• **EXERCISE**
Look through the data below. Pick out the lines holding the string "tambahkan".

*** Opening SOURCE MATERIAL ***

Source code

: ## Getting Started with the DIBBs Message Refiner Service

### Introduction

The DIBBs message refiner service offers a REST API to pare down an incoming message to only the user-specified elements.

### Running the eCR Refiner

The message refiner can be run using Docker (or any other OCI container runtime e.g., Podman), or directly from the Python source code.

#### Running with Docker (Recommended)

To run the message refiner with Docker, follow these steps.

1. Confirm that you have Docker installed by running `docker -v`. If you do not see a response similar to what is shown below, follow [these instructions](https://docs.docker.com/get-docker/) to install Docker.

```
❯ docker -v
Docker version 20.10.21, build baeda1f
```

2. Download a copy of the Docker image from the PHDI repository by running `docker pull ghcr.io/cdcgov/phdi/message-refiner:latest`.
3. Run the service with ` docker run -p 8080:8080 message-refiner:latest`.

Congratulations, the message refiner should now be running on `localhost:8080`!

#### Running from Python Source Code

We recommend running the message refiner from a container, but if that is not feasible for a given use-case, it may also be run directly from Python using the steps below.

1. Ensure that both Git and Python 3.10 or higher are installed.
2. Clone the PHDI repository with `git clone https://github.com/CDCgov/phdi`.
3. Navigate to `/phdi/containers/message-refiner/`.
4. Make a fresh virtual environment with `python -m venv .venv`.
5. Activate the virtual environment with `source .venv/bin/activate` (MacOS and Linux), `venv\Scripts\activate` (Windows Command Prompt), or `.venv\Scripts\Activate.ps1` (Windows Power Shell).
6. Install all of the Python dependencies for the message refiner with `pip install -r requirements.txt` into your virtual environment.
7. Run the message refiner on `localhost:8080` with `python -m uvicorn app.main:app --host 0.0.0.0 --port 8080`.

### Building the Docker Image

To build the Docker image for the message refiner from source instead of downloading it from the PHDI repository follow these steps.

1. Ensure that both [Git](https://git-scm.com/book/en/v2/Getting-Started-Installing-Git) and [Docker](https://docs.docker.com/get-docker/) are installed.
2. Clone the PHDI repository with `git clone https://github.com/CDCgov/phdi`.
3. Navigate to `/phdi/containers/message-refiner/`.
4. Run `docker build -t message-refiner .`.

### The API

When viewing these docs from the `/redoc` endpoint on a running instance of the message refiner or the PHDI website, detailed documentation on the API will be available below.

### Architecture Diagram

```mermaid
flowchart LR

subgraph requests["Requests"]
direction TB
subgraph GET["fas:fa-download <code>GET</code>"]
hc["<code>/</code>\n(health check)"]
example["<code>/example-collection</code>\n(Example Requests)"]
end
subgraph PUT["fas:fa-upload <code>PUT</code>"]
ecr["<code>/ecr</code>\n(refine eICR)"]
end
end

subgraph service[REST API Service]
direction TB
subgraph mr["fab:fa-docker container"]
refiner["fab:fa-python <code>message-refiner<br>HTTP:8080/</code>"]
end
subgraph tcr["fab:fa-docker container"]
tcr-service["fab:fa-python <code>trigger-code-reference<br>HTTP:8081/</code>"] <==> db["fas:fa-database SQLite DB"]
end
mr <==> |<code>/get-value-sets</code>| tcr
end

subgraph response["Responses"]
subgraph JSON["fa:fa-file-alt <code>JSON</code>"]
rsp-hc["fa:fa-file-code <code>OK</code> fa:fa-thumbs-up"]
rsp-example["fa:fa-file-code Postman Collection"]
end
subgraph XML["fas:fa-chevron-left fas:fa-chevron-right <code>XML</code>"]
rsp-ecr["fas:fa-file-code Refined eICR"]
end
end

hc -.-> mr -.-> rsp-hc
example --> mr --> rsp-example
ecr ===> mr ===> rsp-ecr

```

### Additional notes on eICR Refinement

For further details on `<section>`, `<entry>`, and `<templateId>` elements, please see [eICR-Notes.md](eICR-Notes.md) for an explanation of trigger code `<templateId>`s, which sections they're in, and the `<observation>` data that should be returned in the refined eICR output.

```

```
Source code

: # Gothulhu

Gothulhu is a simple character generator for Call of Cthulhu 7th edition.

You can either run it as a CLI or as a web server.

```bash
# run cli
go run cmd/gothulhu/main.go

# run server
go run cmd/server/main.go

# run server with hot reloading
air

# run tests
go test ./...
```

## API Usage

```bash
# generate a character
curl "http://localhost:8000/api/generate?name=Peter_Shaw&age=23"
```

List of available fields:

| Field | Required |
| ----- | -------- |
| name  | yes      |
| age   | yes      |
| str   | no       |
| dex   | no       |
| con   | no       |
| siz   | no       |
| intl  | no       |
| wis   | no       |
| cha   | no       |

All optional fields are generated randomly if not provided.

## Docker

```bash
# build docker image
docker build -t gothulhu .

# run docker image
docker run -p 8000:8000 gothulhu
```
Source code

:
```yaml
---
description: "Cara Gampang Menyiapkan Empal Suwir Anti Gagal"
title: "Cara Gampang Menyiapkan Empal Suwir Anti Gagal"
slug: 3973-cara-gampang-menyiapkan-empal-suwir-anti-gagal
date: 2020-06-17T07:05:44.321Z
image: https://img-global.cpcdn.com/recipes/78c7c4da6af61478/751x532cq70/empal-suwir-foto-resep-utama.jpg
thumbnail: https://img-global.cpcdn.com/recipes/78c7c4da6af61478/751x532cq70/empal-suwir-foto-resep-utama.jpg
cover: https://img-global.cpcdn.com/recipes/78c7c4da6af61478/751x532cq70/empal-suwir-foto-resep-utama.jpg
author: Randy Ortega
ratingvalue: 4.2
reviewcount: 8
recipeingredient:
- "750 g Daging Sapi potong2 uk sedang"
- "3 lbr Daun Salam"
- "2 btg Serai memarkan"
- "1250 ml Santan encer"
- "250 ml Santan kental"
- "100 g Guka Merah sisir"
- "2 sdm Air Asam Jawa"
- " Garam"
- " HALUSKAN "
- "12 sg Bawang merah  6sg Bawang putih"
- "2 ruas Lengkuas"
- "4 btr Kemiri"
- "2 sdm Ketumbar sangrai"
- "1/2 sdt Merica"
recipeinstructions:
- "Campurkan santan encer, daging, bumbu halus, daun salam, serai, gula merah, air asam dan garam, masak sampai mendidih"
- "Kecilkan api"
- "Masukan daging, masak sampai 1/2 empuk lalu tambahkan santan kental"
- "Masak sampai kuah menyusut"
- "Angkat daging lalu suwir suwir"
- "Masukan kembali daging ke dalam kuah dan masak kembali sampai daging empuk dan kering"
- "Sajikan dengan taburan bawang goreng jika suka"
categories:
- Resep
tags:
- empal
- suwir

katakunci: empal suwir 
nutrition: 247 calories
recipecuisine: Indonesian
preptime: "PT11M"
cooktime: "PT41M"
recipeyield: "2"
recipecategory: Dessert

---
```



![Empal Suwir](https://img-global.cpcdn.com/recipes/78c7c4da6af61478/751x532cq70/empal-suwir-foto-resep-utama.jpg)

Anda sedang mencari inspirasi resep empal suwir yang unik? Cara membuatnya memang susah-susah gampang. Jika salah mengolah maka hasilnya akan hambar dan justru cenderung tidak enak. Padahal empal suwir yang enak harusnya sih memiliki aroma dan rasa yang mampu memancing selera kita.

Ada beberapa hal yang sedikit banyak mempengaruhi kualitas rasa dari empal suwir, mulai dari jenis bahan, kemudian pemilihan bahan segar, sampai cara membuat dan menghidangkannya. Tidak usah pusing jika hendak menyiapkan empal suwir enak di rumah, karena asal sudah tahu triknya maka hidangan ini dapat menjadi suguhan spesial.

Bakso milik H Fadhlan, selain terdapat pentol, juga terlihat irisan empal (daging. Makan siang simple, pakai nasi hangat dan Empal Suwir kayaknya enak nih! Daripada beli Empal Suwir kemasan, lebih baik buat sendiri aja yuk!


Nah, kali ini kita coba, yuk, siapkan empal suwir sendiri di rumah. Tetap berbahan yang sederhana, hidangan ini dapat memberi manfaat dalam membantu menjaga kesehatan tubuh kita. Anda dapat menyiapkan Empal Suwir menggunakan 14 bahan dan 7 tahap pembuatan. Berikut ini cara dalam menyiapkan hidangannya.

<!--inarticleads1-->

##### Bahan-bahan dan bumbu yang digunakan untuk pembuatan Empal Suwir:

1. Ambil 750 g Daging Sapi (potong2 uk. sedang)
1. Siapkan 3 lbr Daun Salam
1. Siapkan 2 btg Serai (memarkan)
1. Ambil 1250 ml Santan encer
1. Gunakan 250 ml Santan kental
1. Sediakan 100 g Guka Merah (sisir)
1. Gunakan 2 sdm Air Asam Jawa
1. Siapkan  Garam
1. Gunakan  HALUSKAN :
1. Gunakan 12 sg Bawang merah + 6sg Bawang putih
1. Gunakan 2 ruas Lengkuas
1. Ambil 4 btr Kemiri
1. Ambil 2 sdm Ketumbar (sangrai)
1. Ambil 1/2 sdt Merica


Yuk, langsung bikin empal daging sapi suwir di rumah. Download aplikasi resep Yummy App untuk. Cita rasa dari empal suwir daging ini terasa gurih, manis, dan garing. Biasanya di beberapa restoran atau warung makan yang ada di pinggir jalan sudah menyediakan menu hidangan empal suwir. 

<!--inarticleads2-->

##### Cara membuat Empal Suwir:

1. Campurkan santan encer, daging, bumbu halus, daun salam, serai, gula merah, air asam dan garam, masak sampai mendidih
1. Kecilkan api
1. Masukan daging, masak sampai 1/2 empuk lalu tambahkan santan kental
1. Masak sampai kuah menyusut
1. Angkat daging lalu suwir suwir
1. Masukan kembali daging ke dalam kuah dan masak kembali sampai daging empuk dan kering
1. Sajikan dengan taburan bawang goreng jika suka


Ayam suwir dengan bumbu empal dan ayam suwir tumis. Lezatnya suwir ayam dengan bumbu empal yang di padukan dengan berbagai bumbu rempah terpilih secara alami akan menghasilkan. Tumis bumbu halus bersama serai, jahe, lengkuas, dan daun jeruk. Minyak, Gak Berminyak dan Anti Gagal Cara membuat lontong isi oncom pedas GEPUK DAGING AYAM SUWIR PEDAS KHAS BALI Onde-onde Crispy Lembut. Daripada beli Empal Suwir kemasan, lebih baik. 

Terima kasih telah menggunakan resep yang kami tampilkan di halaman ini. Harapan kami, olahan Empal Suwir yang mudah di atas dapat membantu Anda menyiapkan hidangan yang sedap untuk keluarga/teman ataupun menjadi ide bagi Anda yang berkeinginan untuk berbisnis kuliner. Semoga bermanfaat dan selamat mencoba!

*** Closing SOURCE MATERIAL ***

• **EXERCISE SOLUTION**
- "Masukan daging, masak sampai 1/2 empuk lalu tambahkan santan kental"
1. Masukan daging, masak sampai 1/2 empuk lalu tambahkan santan kental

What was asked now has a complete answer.